DATASET CONTENT Block Start

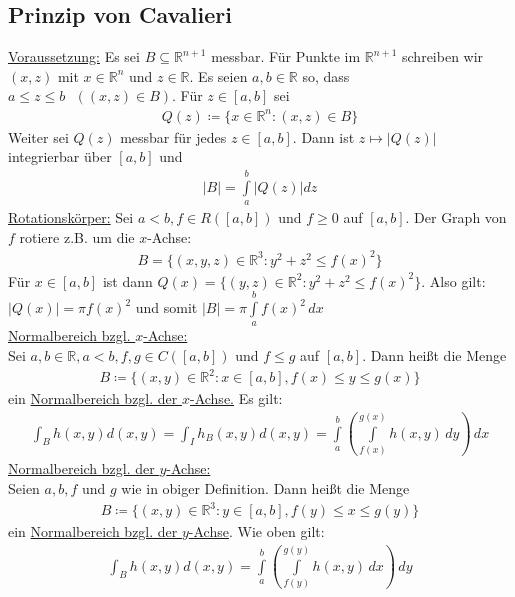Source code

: \subsection{Prinzip von Cavalieri}
\label{sec: Cavalieri}
\underline{Voraussetzung:} Es sei $B \subseteq \mathbb{R}^{n+1}$ messbar. Für Punkte im $\mathbb{R}^{n+1}$ schreiben wir $(x,z)$ mit $x \in \mathbb{R}^n$ und $z \in \mathbb{R}$. 
Es seien $a,b \in \mathbb{R}$ so, dass $a \leq z \leq b \text{ } ((x,z) \in B)$. Für $z \in [a,b]$ sei 
\begin{align*}
    Q(z) \coloneqq \{ x \in \mathbb{R}^n: (x,z) \in B\}
\end{align*}
Weiter sei $Q(z)$ messbar für jedes $z \in [a,b]$. Dann ist $z \mapsto \lvert Q(z)\rvert$ integrierbar über $[a,b]$ und 
\begin{align*}
    \lvert B\rvert = \int \limits_a^b \lvert Q(z)\rvert dz
\end{align*}
\underline{Rotationskörper:} Sei $a < b, f \in R([a,b])$ und $f \geq 0$ auf $[a,b]$. Der Graph von $f$ rotiere z.B. um die $x$-Achse:
\begin{align*}
    B = \{ (x,y,z) \in \mathbb{R}^3: y^2+z^2 \leq f(x)^2\}
\end{align*}
Für $x \in [a,b]$ ist dann $Q(x) = \{ (y,z) \in \mathbb{R}^2: y^2+z^2\leq f(x)^2\}$. Also gilt: $\lvert Q(x) \rvert = \pi f(x)^2$ und somit $\lvert B \rvert = \pi \int \limits_a^b f(x)^2\,dx$ \\
\underline{Normalbereich bzgl. $x$-Achse:} \\
Sei $a,b \in \mathbb{R}, a < b, f,g \in C([a,b])$ und $f \leq g$ auf $[a,b]$. Dann heißt die Menge
\begin{align*}
    B \coloneqq \{ (x,y) \in \mathbb{R}^2: x \in [a,b], f(x) \leq y \leq g(x)\}
\end{align*}
ein \underline{Normalbereich bzgl. der $x$-Achse.} Es gilt:
\begin{align*}
    \int_B h(x,y) d(x,y) = \int_I h_B(x,y) d(x,y) = \int \limits_a^b (\int \limits_{f(x)}^{g(x)} h(x,y)\,dy)\,dx
\end{align*}
\underline{Normalbereich bzgl. der $y$-Achse:} \\
Seien $a,b,f$ und $g$ wie in obiger Definition. Dann heißt die Menge 
\begin{align*}
    B \coloneqq \{ (x,y) \in \mathbb{R}^3: y \in [a,b], f(y) \leq x \leq g(y)\}
\end{align*}
ein \underline{Normalbereich bzgl. der $y$-Achse}. Wie oben gilt:
\begin{align*}
    \int_B h(x,y) d(x,y) = \int \limits_a^b (\int \limits_{f(y)}^{g(y)} h(x,y)\,dx)\,dy
\end{align*}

DATASET CONTENT Block End

• [AIM OF THE TASK]:
Look through the data above for the word "lvert". Report each line where it occurs.

• [RESPONSE AREA]:
Weiter sei $Q(z)$ messbar für jedes $z \in [a,b]$. Dann ist $z \mapsto \lvert Q(z)\rvert$ integrierbar über $[a,b]$ und 
    \lvert B\rvert = \int \limits_a^b \lvert Q(z)\rvert dz
Für $x \in [a,b]$ ist dann $Q(x) = \{ (y,z) \in \mathbb{R}^2: y^2+z^2\leq f(x)^2\}$. Also gilt: $\lvert Q(x) \rvert = \pi f(x)^2$ und somit $\lvert B \rvert = \pi \int \limits_a^b f(x)^2\,dx$ \\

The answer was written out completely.